--- Data to process Enclosed Below ---

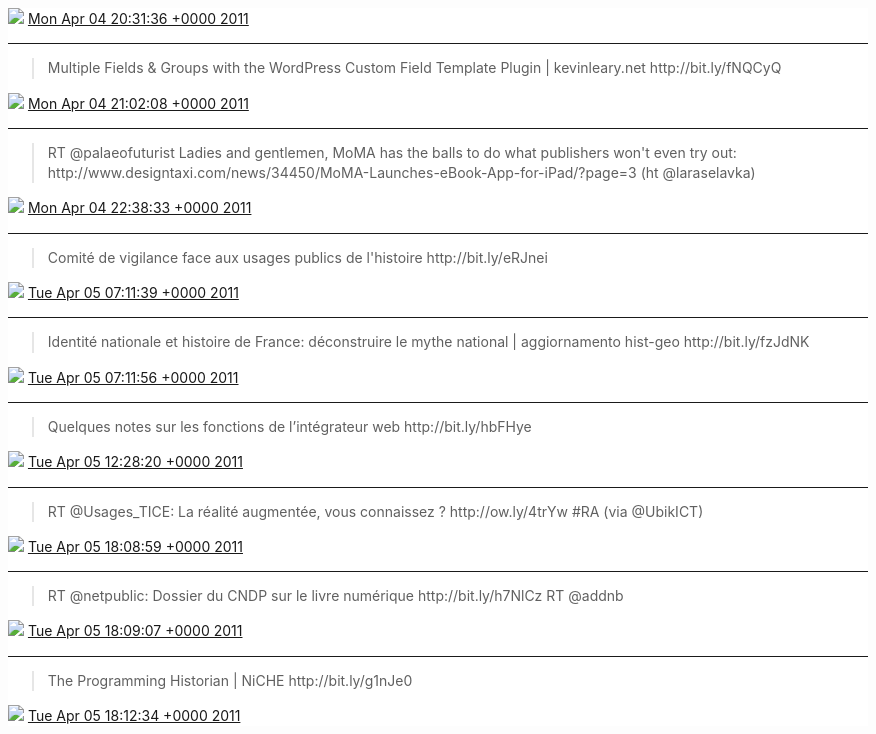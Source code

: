 <img src="../../media/tweet.ico" width="12" /> [Mon Apr 04 20:31:36 +0000 2011](https://twitter.com/regisrob/status/55004614331858945)

----

> Multiple Fields & Groups with the WordPress Custom Field Template Plugin \| kevinleary\.net http://bit\.ly/fNQCyQ

<img src="../../media/tweet.ico" width="12" /> [Mon Apr 04 21:02:08 +0000 2011](https://twitter.com/regisrob/status/55012297134968833)

----

> RT @palaeofuturist Ladies and gentlemen, MoMA has the balls to do what publishers won't even try out: http://www\.designtaxi\.com/news/34450/MoMA\-Launches\-eBook\-App\-for\-iPad/?page\=3 \(ht @laraselavka\)

<img src="../../media/tweet.ico" width="12" /> [Mon Apr 04 22:38:33 +0000 2011](https://twitter.com/regisrob/status/55036561888251904)

----

> Comité de vigilance face aux usages publics de l'histoire http://bit\.ly/eRJnei

<img src="../../media/tweet.ico" width="12" /> [Tue Apr 05 07:11:39 +0000 2011](https://twitter.com/regisrob/status/55165686405791744)

----

> Identité nationale et histoire de France: déconstruire le mythe national \| aggiornamento hist\-geo http://bit\.ly/fzJdNK

<img src="../../media/tweet.ico" width="12" /> [Tue Apr 05 07:11:56 +0000 2011](https://twitter.com/regisrob/status/55165757897719809)

----

> Quelques notes sur les fonctions de l’intégrateur web http://bit\.ly/hbFHye

<img src="../../media/tweet.ico" width="12" /> [Tue Apr 05 12:28:20 +0000 2011](https://twitter.com/regisrob/status/55245383886061569)

----

> RT @Usages\_TICE: La réalité augmentée, vous connaissez ? http://ow\.ly/4trYw \#RA \(via @UbikICT\)

<img src="../../media/tweet.ico" width="12" /> [Tue Apr 05 18:08:59 +0000 2011](https://twitter.com/regisrob/status/55331108887330817)

----

> RT @netpublic: Dossier du CNDP sur le livre numérique http://bit\.ly/h7NlCz RT @addnb

<img src="../../media/tweet.ico" width="12" /> [Tue Apr 05 18:09:07 +0000 2011](https://twitter.com/regisrob/status/55331145734295552)

----

> The Programming Historian \| NiCHE http://bit\.ly/g1nJe0

<img src="../../media/tweet.ico" width="12" /> [Tue Apr 05 18:12:34 +0000 2011](https://twitter.com/regisrob/status/55332013326073857)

--- End of Enclosed Data to process ---

Task description ::
Starting at the line with "Apr 05 18:09:07", copy every line down to the last one above, exactly as written and with nothing else.

Task solution ::
<img src="../../media/tweet.ico" width="12" /> [Tue Apr 05 18:09:07 +0000 2011](https://twitter.com/regisrob/status/55331145734295552)

----

> The Programming Historian \| NiCHE http://bit\.ly/g1nJe0

<img src="../../media/tweet.ico" width="12" /> [Tue Apr 05 18:12:34 +0000 2011](https://twitter.com/regisrob/status/55332013326073857)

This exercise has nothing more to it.